Ongeveer 3 procent van de mannen is ten minste 15 centimeter korter dan de gemiddelde man, 4 procent is minstens 15 centimeter langer dan de gemiddelde man. Bij vrouwen liggen deze percentages op respectievelijk 2 en 3.
Hoge uitschieters gewicht
Bij het gewicht is de verdeling iets schever. Veel mannen en vrouwen hebben een gewicht rond of net onder het gemiddelde. Maar aan de bovenkant zijn er flinke uitschieters. Gewichten van ruim boven de 100 kg zijn geen zeldzaamheid, vooral bij mannen, maar ook bij vrouwen komt dit voor.
Kleiner onder de rivieren
Ook in de Gezondheidsmonitor, een samenwerking van de GGD’en, het CBS en het RIVM, wordt deelnemers naar lengte en gewicht gevraagd.

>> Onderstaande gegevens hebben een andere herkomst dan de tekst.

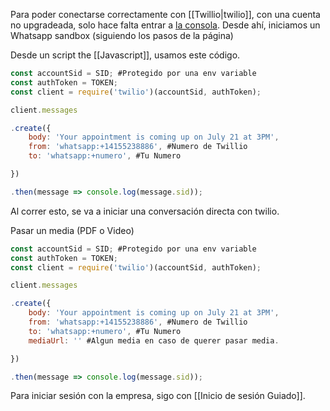 Para poder conectarse correctamente con [[Twillio|twilio]], con una cuenta no upgradeada, solo hace falta entrar a [la consola](https://console.twilio.com/). Desde ahí, iniciamos un Whatsapp sandbox (siguiendo los pasos de la página)

Desde un script the [[Javascript]], usamos este código.

```js
const accountSid = SID; #Protegido por una env variable
const authToken = TOKEN;
const client = require('twilio')(accountSid, authToken);

client.messages

.create({
    body: 'Your appointment is coming up on July 21 at 3PM',
    from: 'whatsapp:+14155238886', #Numero de Twillio
    to: 'whatsapp:+numero', #Tu Numero

})

.then(message => console.log(message.sid));
```

Al correr esto, se va a iniciar una conversación directa con twilio.

Pasar un media (PDF o Video)

```js
const accountSid = SID; #Protegido por una env variable
const authToken = TOKEN;
const client = require('twilio')(accountSid, authToken);

client.messages

.create({
    body: 'Your appointment is coming up on July 21 at 3PM',
    from: 'whatsapp:+14155238886', #Numero de Twillio
    to: 'whatsapp:+numero', #Tu Numero
    mediaUrl: '' #Algun media en caso de querer pasar media.

})

.then(message => console.log(message.sid));
```

Para iniciar sesión con la empresa, sigo con [[Inicio de sesión Guiado]]. 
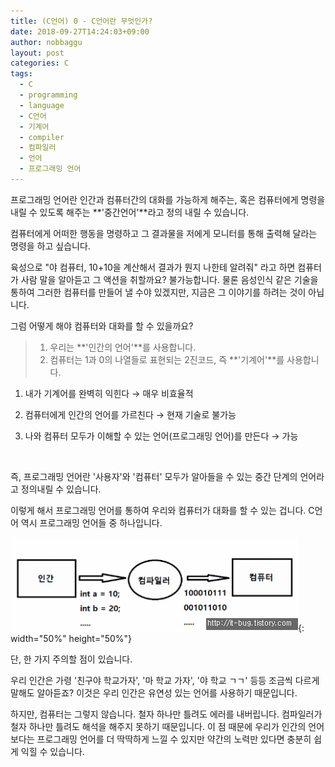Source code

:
 ```yaml
---
title: (C언어) 0 - C언어란 무엇인가?
date: 2018-09-27T14:24:03+09:00
author: nobbaggu
layout: post
categories: C
tags:
  - C
  - programming
  - language
  - C언어
  - 기계어
  - compiler
  - 컴파일러
  - 언어
  - 프로그래밍 언어
---
```


프로그래밍 언어란 인간과 컴퓨터간의 대화를 가능하게 해주는, 혹은 컴퓨터에게 명령을 내릴 수 있도록 해주는 **'중간언어'**라고 정의 내릴 수 있습니다.

컴퓨터에게 어떠한 행동을 명령하고 그 결과물을 저에게 모니터를 통해 출력해 달라는 명령을 하고 싶습니다.

육성으로 "야 컴퓨터, 10+10을 계산해서 결과가 뭔지 나한테 알려줘" 라고 하면 컴퓨터가 사람 말을 알아듣고 그 액션을 취할까요? 불가능합니다. 물론 음성인식 같은 기술을 통하여 그러한 컴퓨터를 만들어 낼 수야 있겠지만, 지금은 그 이야기를 하려는 것이 아닙니다.

그럼 어떻게 해야 컴퓨터와 대화를 할 수 있을까요?

> 1. 우리는 **'인간의 언어'**를 사용합니다.
> 2. 컴퓨터는 1과 0의 나열들로 표현되는 2진코드, 즉 **'기계어'**를 사용합니다.

1) 내가 기계어를 완벽히 익힌다 → 매우 비효율적

2) 컴퓨터에게 인간의 언어를 가르친다 → 현재 기술로 불가능

3) 나와 컴퓨터 모두가 이해할 수 있는 언어(프로그래밍 언어)를 만든다 → 가능

&nbsp;

즉, 프로그래밍 언어란 '사용자'와 '컴퓨터' 모두가 알아들을 수 있는 중간 단계의 언어라고 정의내릴 수 있습니다.

이렇게 해서 프로그래밍 언어를 통하여 우리와 컴퓨터가 대화를 할 수 있는 겁니다. C언어 역시 프로그래밍 언어들 중 하나입니다.

![image](images/2018/09/1-4.jpg){: width="50%" height="50%"}

단, 한 가지 주의할 점이 있습니다.

우리 인간은 가령 '친구야 학교가자', '마 학교 가자', '야 학교 ㄱㄱ' 등등 조금씩 다르게 말해도 알아듣죠? 이것은 우리 인간은 유연성 있는 언어를 사용하기 때문입니다.

하지만, 컴퓨터는 그렇지 않습니다. 철자 하나만 틀려도 에러를 내버립니다. 컴파일러가 철자 하나만 틀려도 해석을 해주지 못하기 때문입니다. 이 점 때문에 우리가 인간의 언어보다는 프로그래밍 언어를 더 딱딱하게 느낄 수 있지만 약간의 노력만 있다면 충분히 쉽게 익힐 수 있습니다.
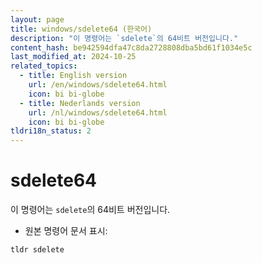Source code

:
 ```yaml
---
layout: page
title: windows/sdelete64 (한국어)
description: "이 명령어는 `sdelete`의 64비트 버전입니다."
content_hash: be942594dfa47c8da2728808dba5bd61f1034e5c
last_modified_at: 2024-10-25
related_topics:
  - title: English version
    url: /en/windows/sdelete64.html
    icon: bi bi-globe
  - title: Nederlands version
    url: /nl/windows/sdelete64.html
    icon: bi bi-globe
tldri18n_status: 2
---
```

# sdelete64

이 명령어는 `sdelete`의 64비트 버전입니다.

- 원본 명령어 문서 표시:

`tldr sdelete`
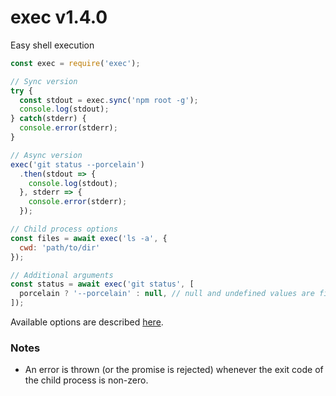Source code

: # exec v1.4.0

Easy shell execution

```js
const exec = require('exec');

// Sync version
try {
  const stdout = exec.sync('npm root -g');
  console.log(stdout);
} catch(stderr) {
  console.error(stderr);
}

// Async version
exec('git status --porcelain')
  .then(stdout => {
    console.log(stdout);
  }, stderr => {
    console.error(stderr);
  });

// Child process options
const files = await exec('ls -a', {
  cwd: 'path/to/dir'
});

// Additional arguments
const status = await exec('git status', [
  porcelain ? '--porcelain' : null, // null and undefined values are filtered out
]);
```

Available options are described [here](https://nodejs.org/api/child_process.html#child_process_child_process_exec_command_options_callback).

### Notes
- An error is thrown (or the promise is rejected) whenever the exit code of the child process is non-zero.
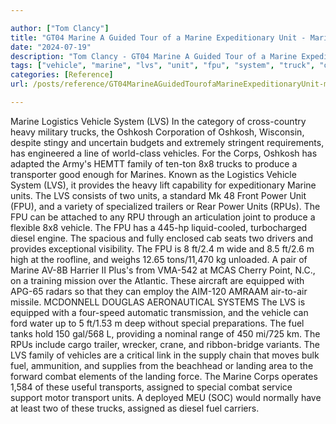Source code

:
 ```yaml
---

author: ["Tom Clancy"]
title: "GT04 Marine A Guided Tour of a Marine Expeditionary Unit - Marine_split_080.html"
date: "2024-07-19"
description: "Tom Clancy - GT04 Marine A Guided Tour of a Marine Expeditionary Unit"
tags: ["vehicle", "marine", "lvs", "unit", "fpu", "system", "truck", "oshkosh", "two", "fuel", "logistics", "heavy", "corp", "family", "produce", "provides", "power", "trailer", "rpus", "diesel", "equipped", "special", "supply", "landing", "combat"]
categories: [Reference]
url: /posts/reference/GT04MarineAGuidedTourofaMarineExpeditionaryUnit-marinesplit080html

---
```



Marine
Logistics Vehicle System (LVS)
In the category of cross-country heavy military trucks, the Oshkosh Corporation of Oshkosh, Wisconsin, despite stingy and uncertain budgets and extremely stringent requirements, has engineered a line of world-class vehicles. For the Corps, Oshkosh has adapted the Army's HEMTT family of ten-ton 8x8 trucks to produce a transporter good enough for Marines. Known as the Logistics Vehicle System (LVS), it provides the heavy lift capability for expeditionary Marine units. The LVS consists of two units, a standard Mk 48 Front Power Unit (FPU), and a variety of specialized trailers or Rear Power Units (RPUs). The FPU can be attached to any RPU through an articulation joint to produce a flexible 8x8 vehicle. The FPU has a 445-hp liquid-cooled, turbocharged diesel engine. The spacious and fully enclosed cab seats two drivers and provides exceptional visibility. The FPU is 8 ft/2.4 m wide and 8.5 ft/2.6 m high at the roofline, and weighs 12.65 tons/11,470 kg unloaded.
A pair of Marine AV-8B Harrier II Plus's from VMA-542 at MCAS Cherry Point, N.C., on a training mission over the Atlantic. These aircraft are equipped with APG-65 radars so that they can employ the AIM-120 AMRAAM air-to-air missile.
MCDONNELL DOUGLAS AERONAUTICAL SYSTEMS
The LVS is equipped with a four-speed automatic transmission, and the vehicle can ford water up to 5 ft/1.53 m deep without special preparations. The fuel tanks hold 150 gal/568 L, providing a nominal range of 450 mi/725 km. The RPUs include cargo trailer, wrecker, crane, and ribbon-bridge variants. The LVS family of vehicles are a critical link in the supply chain that moves bulk fuel, ammunition, and supplies from the beachhead or landing area to the forward combat elements of the landing force. The Marine Corps operates 1,584 of these useful transports, assigned to special combat service support motor transport units. A deployed MEU (SOC) would normally have at least two of these trucks, assigned as diesel fuel carriers.

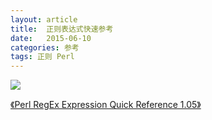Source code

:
 ```yaml
---
layout: article
title:  正则表达式快速参考
date:   2015-06-10
categories: 参考
tags: 正则 Perl
---
```




![](https://harmonyhu.github.io/img/regexp.png)

[《Perl RegEx Expression Quick Reference 1.05》](http://people.duke.edu/~tkb13/courses/ece560-2020fa/resources/preqr.pdf)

De grote omvang van het onderzoek maakt het mogelijk om meer (regionale) uitsplitsingen te maken.
De gemiddelde lengtes van volwassen mannen en vrouwen (19 jaar of ouder) verschilt per provincie. Limburg wijkt daarbij het meest af: zowel Limburgse mannen als vrouwen zijn het kortst. Inwoners van Brabant zijn iets langer dan de Limburgers, maar nog altijd korter dan het Nederlands gemiddelde. Boven de rivieren zijn de verschillen niet zo groot, maar ligt de gemiddelde lengte bij zowel mannen als vrouwen meestal net boven het landelijke gemiddelde. De langste mensen wonen in Friesland en Groningen. Het lengteverschil tussen Friezen en Groningers enerzijds, en Brabanders en Limburgers anderzijds, is ongeveer 3 centimeter, voor zowel mannen als vrouwen.
Mensen met een migratieachtergrond zijn gemiddeld korter dan mensen met een Nederlandse achtergrond. Als de mensen met een migratieachtergrond buiten beschouwing worden gelaten, blijven Limburgers en Brabanders het kortst. Boven de rivieren komt de gemiddelde lengte dan vooral hoger uit in Noord- en Zuid-Holland, en in Flevoland. In die provincies wonen dan ook relatief veel mensen met een (niet-westerse) migratieachtergrond.